EXERCISE DIRECTIONS:
Take the entries below and retype them word for word, excluding the images.

(Pictures paired with source code)

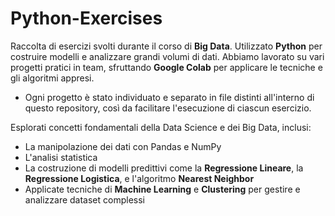 # Python-Exercises

Raccolta di esercizi svolti durante il corso di **Big Data**. Utilizzato **Python** per costruire modelli e analizzare grandi volumi di dati.
Abbiamo lavorato su vari progetti pratici in team, sfruttando **Google Colab** per applicare le tecniche e gli algoritmi appresi. 
- Ogni progetto è stato individuato e separato in file distinti all'interno di questo repository, così da facilitare l'esecuzione di ciascun esercizio.

Esplorati concetti fondamentali della Data Science e dei Big Data, inclusi:
- La manipolazione dei dati con Pandas e NumPy
- L'analisi statistica
- La costruzione di modelli predittivi come la **Regressione Lineare**, la **Regressione Logistica**, e l'algoritmo **Nearest Neighbor**
- Applicate tecniche di **Machine Learning** e **Clustering** per gestire e analizzare dataset complessi
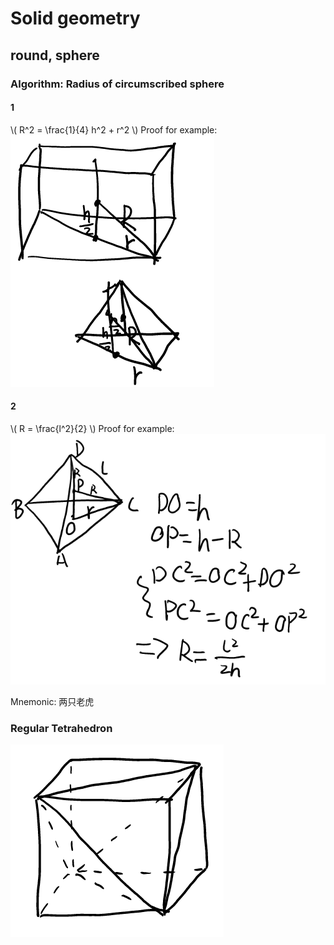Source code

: # Solid geometry

## round, sphere

### Algorithm: Radius of circumscribed sphere

#### 1

\\( R^2 = \frac{1}{4} h^2 + r^2 \\)
Proof for example:
![1](Solid_geometry/Algo1.png)

#### 2

\\( R = \frac{l^2}{2} \\)
Proof for example:
![2](Solid_geometry/Algo2.png)

Mnemonic: 两只老虎

### Regular Tetrahedron

![1](Solid_geometry/Tetrahedron1.png)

EXERCISE SOLUTION:
 # Python-Exercises

Raccolta di esercizi svolti durante il corso di **Big Data**. Utilizzato **Python** per costruire modelli e analizzare grandi volumi di dati.
Abbiamo lavorato su vari progetti pratici in team, sfruttando **Google Colab** per applicare le tecniche e gli algoritmi appresi. 
- Ogni progetto è stato individuato e separato in file distinti all'interno di questo repository, così da facilitare l'esecuzione di ciascun esercizio.

Esplorati concetti fondamentali della Data Science e dei Big Data, inclusi:
- La manipolazione dei dati con Pandas e NumPy
- L'analisi statistica
- La costruzione di modelli predittivi come la **Regressione Lineare**, la **Regressione Logistica**, e l'algoritmo **Nearest Neighbor**
- Applicate tecniche di **Machine Learning** e **Clustering** per gestire e analizzare dataset complessi
Source code

: # Solid geometry

## round, sphere

### Algorithm: Radius of circumscribed sphere

#### 1

\\( R^2 = \frac{1}{4} h^2 + r^2 \\)
Proof for example:
![1](Solid_geometry/Algo1.png)

#### 2

\\( R = \frac{l^2}{2} \\)
Proof for example:
![2](Solid_geometry/Algo2.png)

Mnemonic: 两只老虎

### Regular Tetrahedron

![1](Solid_geometry/Tetrahedron1.png)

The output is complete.